■ **WHAT YOU HAVE TO DO**
Records follow. Select each line holding "stroke".

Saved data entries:
□ □ □ □

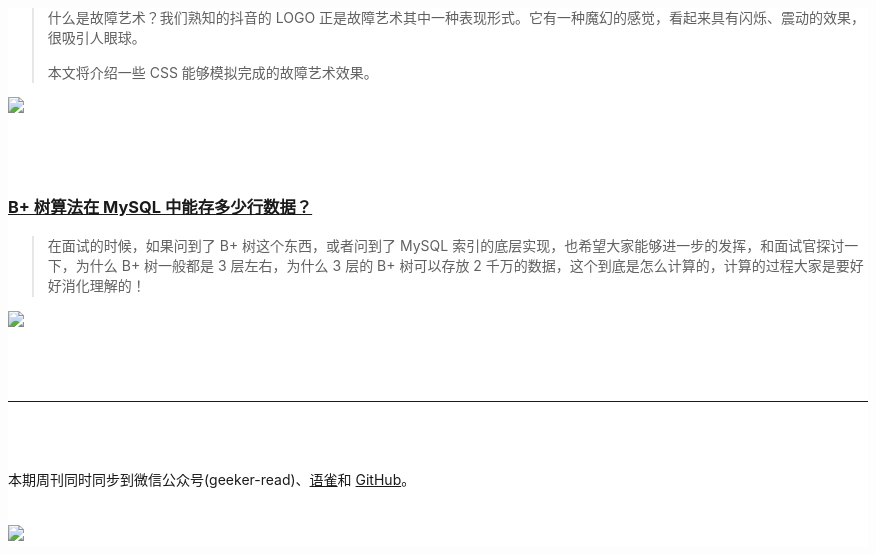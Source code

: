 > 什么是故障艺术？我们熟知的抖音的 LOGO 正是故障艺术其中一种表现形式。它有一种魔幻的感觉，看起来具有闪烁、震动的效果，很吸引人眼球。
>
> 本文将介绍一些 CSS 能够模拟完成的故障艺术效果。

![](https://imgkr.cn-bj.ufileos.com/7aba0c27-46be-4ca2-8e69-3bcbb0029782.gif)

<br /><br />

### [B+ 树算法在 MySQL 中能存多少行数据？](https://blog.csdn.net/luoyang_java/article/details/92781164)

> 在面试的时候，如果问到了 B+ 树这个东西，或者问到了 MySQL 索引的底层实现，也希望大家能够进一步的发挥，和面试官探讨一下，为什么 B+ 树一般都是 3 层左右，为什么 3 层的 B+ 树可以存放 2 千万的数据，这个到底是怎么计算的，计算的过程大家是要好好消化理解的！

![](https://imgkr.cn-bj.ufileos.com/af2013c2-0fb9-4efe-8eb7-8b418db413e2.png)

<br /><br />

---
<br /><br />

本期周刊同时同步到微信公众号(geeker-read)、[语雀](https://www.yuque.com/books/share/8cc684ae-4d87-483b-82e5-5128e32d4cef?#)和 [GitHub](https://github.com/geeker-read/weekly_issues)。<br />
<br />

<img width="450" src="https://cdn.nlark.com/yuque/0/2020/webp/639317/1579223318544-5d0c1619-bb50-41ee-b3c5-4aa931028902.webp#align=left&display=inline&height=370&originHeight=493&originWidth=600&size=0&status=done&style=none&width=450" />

□ □ □ □

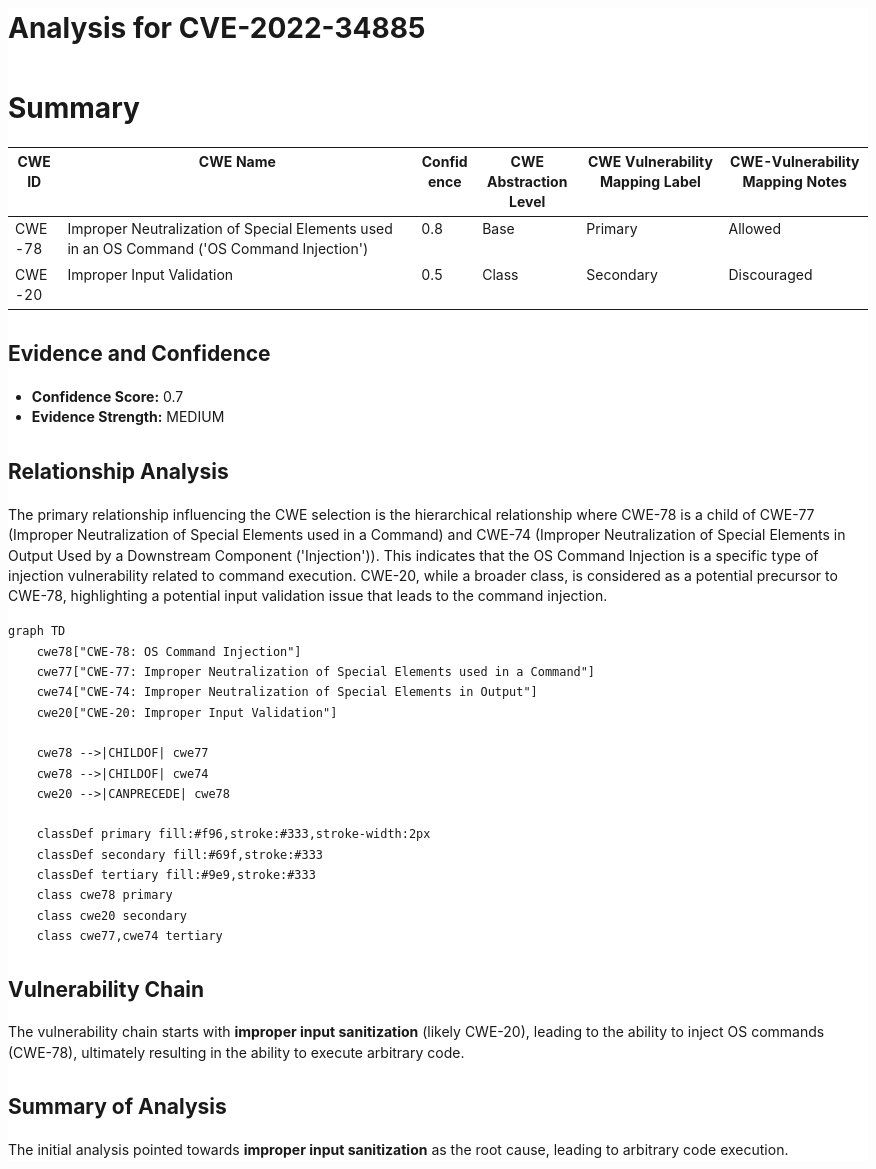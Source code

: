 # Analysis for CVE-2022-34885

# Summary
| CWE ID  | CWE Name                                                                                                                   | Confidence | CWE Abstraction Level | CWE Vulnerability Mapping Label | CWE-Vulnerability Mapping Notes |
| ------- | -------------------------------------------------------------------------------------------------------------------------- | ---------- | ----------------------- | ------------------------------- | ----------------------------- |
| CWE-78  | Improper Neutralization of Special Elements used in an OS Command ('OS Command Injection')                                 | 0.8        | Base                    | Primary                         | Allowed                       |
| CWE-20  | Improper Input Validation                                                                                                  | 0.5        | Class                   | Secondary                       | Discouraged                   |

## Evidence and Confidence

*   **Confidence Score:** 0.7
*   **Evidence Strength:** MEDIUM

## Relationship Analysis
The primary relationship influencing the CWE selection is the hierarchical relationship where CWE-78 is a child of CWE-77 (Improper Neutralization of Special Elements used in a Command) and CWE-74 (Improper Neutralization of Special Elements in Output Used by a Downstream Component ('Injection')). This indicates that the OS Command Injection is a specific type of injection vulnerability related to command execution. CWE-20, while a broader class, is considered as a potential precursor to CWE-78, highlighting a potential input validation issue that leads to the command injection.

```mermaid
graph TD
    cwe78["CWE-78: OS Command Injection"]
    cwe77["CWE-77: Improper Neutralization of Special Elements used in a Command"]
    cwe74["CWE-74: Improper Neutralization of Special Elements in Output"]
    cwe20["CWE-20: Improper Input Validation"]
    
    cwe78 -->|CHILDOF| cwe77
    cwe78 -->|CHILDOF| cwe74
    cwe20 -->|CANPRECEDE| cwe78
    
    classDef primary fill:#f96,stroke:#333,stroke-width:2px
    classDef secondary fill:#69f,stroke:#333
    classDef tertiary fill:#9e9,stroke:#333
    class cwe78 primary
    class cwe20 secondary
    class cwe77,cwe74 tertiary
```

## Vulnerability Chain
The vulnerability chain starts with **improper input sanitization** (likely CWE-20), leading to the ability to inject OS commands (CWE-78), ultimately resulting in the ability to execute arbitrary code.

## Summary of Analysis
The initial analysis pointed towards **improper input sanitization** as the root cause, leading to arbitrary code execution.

□ □ □ □

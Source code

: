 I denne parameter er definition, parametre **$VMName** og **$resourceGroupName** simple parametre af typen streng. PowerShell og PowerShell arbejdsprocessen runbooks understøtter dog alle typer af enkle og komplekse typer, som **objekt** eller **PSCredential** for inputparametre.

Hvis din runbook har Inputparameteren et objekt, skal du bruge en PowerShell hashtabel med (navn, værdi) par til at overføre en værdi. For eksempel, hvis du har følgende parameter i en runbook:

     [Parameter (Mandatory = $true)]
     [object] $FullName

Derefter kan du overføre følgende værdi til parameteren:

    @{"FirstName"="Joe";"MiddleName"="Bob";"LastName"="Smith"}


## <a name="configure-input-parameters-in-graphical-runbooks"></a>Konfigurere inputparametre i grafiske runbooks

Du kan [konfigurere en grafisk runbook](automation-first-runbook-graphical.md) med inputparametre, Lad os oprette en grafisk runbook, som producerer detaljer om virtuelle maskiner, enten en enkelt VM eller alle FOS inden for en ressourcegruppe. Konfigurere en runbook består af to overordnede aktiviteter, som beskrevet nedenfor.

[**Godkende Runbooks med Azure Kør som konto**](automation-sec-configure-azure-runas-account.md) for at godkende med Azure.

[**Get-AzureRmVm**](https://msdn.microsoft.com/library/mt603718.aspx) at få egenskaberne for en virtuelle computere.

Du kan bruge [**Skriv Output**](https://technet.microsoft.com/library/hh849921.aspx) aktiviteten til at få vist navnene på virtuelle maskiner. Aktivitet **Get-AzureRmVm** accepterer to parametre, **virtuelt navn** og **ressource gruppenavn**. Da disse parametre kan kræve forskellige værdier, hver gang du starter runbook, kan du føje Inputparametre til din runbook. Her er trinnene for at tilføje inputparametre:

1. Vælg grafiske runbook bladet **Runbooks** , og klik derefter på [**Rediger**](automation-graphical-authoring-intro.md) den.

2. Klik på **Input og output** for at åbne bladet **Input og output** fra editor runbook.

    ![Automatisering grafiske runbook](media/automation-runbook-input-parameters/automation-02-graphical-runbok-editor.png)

□ □ □ □

■ **ANSWER TO THIS TASK**
    classDef primary fill:#f96,stroke:#333,stroke-width:2px
    classDef secondary fill:#69f,stroke:#333
    classDef tertiary fill:#9e9,stroke:#333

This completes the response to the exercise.